L. DELORES PULLIAM, PLAINTIFF,
v.
CONTINENTAL CASUALTY COMPANY, DEFENDANT.



The opinion of the court was delivered by: Alan Kay, Magistrate Judge

MEMORANDUM OPINION

Pending before this Court is Plaintiff's Motion to Compel and Memorandum of Points and Authorities in Support Thereof ("Motion to Compel") [9] and Defendant's Memorandum of Points and Authorities in Opposition to Plaintiff's Motion to Compel ("Opposition to Motion to Compel") [14]. Also pending before the Court is Continental Casualty Company's Motion for a Protective Order ("Motion for Protective Order") [11], Plaintiff's Opposition to Defendant's Motion for a Protective Order ("Opposition to Motion for Protective Order") [12], and Continental Casualty Company's Reply Memorandum in Further Support of Motion for Protective Order ("Reply") [13]. Because these motions involved closely related issues, the Court will resolve these two motions together in one Memorandum Opinion and Order. For the reasons set forth below, the Court has determined that Plaintiff's Motion to Compel [9] shall be GRANTED in part and DENIED in part and Defendant's Motion for Protective Order [11] shall be DENIED in part and GRANTED in part. An appropriate Order accompanies this

Memorandum Opinion.

I. Background

Plaintiff L. Delores Pulliam filed suit against Continental Casualty Company ("Continental") on February 26, 2002 after her claim for long term disability benefits was denied. Ms. Pulliam worked for more than twenty four years for Guest Services, Inc. and was a participant in Guest Services' long term disability plan administered by Continental. At the end of her employment with Guest Services, Ms. Pulliam was a District Manager, responsible for the operations of twelve food concessions around the Mall in Washington, D.C.

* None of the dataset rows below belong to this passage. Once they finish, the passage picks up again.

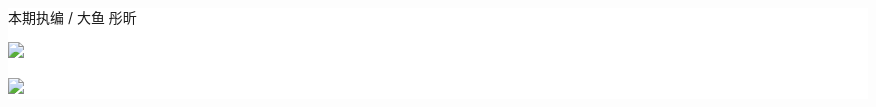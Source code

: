 本期执编 / 大鱼 彤昕  

![](https://mmbiz.qpic.cn/mmbiz_jpg/icanJYIGC5J4KS9gF6AoGqibbakTb20nhaO0GN5sAmntFf0EldgGiafOzVeMSLMd7ibGBKcVsqmTkQwIWUqp6NSjXA/640?wx_fmt=jpeg)

![](https://mmbiz.qpic.cn/mmbiz_jpg/icanJYIGC5J4KS9gF6AoGqibbakTb20nhaoaf4pWKru8Y5l7oXIMK1H4ZhmD2vTBauY1JDrFkLITUgrMsTDV4SUA/640?wx_fmt=jpeg)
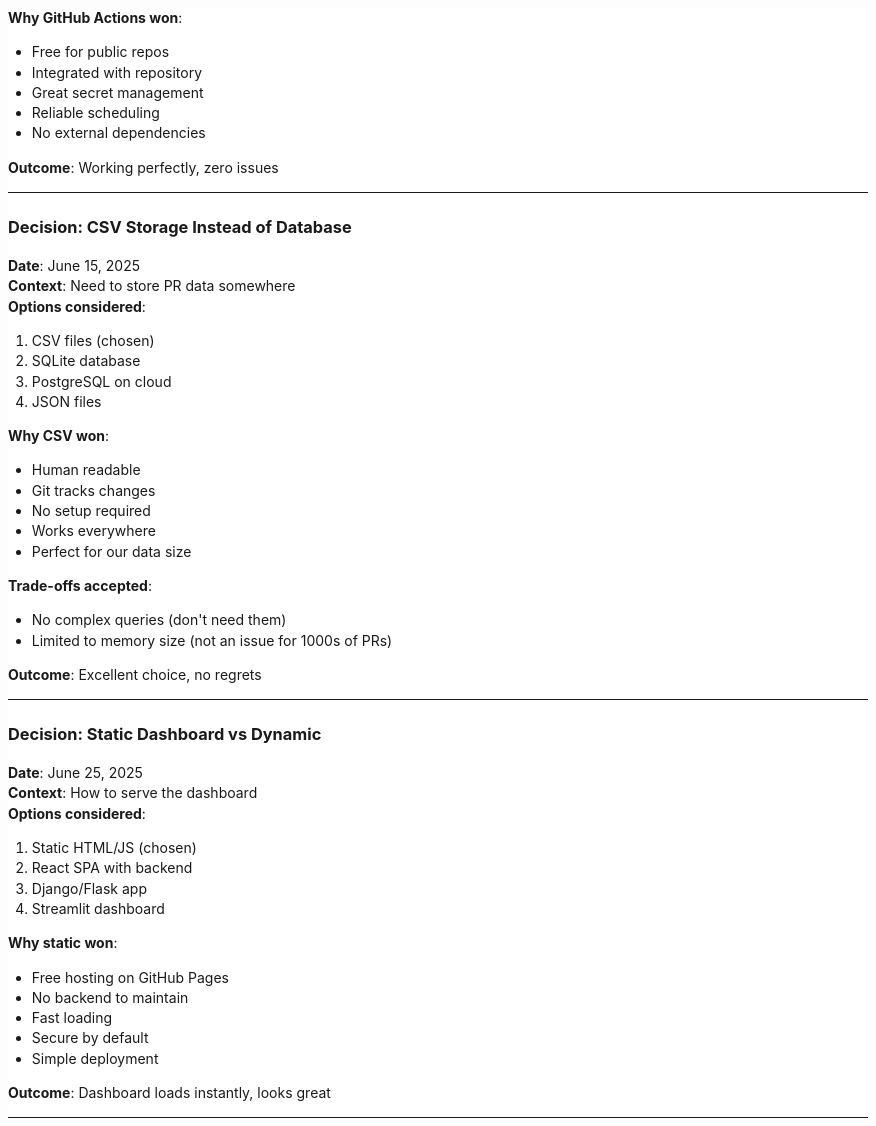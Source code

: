 **Why GitHub Actions won**:
- Free for public repos
- Integrated with repository
- Great secret management
- Reliable scheduling
- No external dependencies

**Outcome**: Working perfectly, zero issues

---

### Decision: CSV Storage Instead of Database
**Date**: June 15, 2025  
**Context**: Need to store PR data somewhere  
**Options considered**:
1. CSV files (chosen)
2. SQLite database
3. PostgreSQL on cloud
4. JSON files

**Why CSV won**:
- Human readable
- Git tracks changes
- No setup required
- Works everywhere
- Perfect for our data size

**Trade-offs accepted**:
- No complex queries (don't need them)
- Limited to memory size (not an issue for 1000s of PRs)

**Outcome**: Excellent choice, no regrets

---

### Decision: Static Dashboard vs Dynamic
**Date**: June 25, 2025  
**Context**: How to serve the dashboard  
**Options considered**:
1. Static HTML/JS (chosen)
2. React SPA with backend
3. Django/Flask app
4. Streamlit dashboard

**Why static won**:
- Free hosting on GitHub Pages
- No backend to maintain
- Fast loading
- Secure by default
- Simple deployment

**Outcome**: Dashboard loads instantly, looks great

---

Ms. Pulliam worked on July 4 and 5, 1999 and suffered a stroke on July 6, 1999, a day that she had taken off. Ms. Pulliam notified her employer of the stroke and sought leave, providing certification from her physicians to her employer. After a series of contacts with her employer between the time of the stroke and July 27, 1999, Ms. Pulliam received a letter dated July 28, 1999, notifying her that, under company policy, she was considered to have resigned because of her absence for three consecutive working days without notifying a supervisor. Guest Services further informed Ms. Pulliam that she was terminated and not eligible for any employee benefits. Guest Services would not provide Ms. Pulliam with the claim form or booklet on the long term disability plan.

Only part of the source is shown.